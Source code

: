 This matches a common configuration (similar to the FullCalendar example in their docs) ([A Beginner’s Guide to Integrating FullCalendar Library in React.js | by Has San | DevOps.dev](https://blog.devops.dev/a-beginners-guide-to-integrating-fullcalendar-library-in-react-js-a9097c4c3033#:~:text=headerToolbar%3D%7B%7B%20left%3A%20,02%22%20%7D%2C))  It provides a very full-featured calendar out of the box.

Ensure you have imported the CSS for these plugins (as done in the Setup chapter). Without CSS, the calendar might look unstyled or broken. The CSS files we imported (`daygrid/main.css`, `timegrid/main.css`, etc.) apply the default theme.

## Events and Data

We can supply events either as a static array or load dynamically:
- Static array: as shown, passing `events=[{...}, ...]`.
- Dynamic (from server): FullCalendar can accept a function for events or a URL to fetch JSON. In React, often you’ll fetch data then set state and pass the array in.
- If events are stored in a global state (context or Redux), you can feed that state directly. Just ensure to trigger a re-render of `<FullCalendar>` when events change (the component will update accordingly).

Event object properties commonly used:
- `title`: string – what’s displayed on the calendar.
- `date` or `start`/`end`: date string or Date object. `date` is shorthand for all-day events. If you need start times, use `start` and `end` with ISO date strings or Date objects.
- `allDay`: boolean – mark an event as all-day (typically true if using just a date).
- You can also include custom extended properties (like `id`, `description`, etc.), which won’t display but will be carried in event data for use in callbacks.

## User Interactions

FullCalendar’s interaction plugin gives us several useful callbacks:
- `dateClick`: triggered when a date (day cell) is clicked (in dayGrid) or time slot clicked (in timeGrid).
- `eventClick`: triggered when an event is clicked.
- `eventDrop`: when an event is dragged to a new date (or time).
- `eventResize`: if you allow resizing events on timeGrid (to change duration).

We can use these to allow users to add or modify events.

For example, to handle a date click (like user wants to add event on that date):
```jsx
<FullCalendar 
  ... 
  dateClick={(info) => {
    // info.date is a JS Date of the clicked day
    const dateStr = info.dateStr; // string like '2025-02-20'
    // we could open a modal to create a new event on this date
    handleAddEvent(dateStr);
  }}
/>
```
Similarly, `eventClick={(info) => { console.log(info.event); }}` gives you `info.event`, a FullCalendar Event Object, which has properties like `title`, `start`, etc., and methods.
════
* **Work instruction**
Restate all of the entries exactly, please.

* **Task response**
Source code

: This matches a common configuration (similar to the FullCalendar example in their docs) ([A Beginner’s Guide to Integrating FullCalendar Library in React.js | by Has San | DevOps.dev](https://blog.devops.dev/a-beginners-guide-to-integrating-fullcalendar-library-in-react-js-a9097c4c3033#:~:text=headerToolbar%3D%7B%7B%20left%3A%20,02%22%20%7D%2C))  It provides a very full-featured calendar out of the box.

Ensure you have imported the CSS for these plugins (as done in the Setup chapter). Without CSS, the calendar might look unstyled or broken. The CSS files we imported (`daygrid/main.css`, `timegrid/main.css`, etc.) apply the default theme.

## Events and Data

We can supply events either as a static array or load dynamically:
- Static array: as shown, passing `events=[{...}, ...]`.
- Dynamic (from server): FullCalendar can accept a function for events or a URL to fetch JSON. In React, often you’ll fetch data then set state and pass the array in.
- If events are stored in a global state (context or Redux), you can feed that state directly. Just ensure to trigger a re-render of `<FullCalendar>` when events change (the component will update accordingly).

Event object properties commonly used:
- `title`: string – what’s displayed on the calendar.
- `date` or `start`/`end`: date string or Date object. `date` is shorthand for all-day events. If you need start times, use `start` and `end` with ISO date strings or Date objects.
- `allDay`: boolean – mark an event as all-day (typically true if using just a date).
- You can also include custom extended properties (like `id`, `description`, etc.), which won’t display but will be carried in event data for use in callbacks.

## User Interactions

FullCalendar’s interaction plugin gives us several useful callbacks:
- `dateClick`: triggered when a date (day cell) is clicked (in dayGrid) or time slot clicked (in timeGrid).
- `eventClick`: triggered when an event is clicked.
- `eventDrop`: when an event is dragged to a new date (or time).
- `eventResize`: if you allow resizing events on timeGrid (to change duration).

We can use these to allow users to add or modify events.

For example, to handle a date click (like user wants to add event on that date):
```jsx
<FullCalendar 
  ... 
  dateClick={(info) => {
    // info.date is a JS Date of the clicked day
    const dateStr = info.dateStr; // string like '2025-02-20'
    // we could open a modal to create a new event on this date
    handleAddEvent(dateStr);
  }}
/>
```
Similarly, `eventClick={(info) => { console.log(info.event); }}` gives you `info.event`, a FullCalendar Event Object, which has properties like `title`, `start`, etc., and methods.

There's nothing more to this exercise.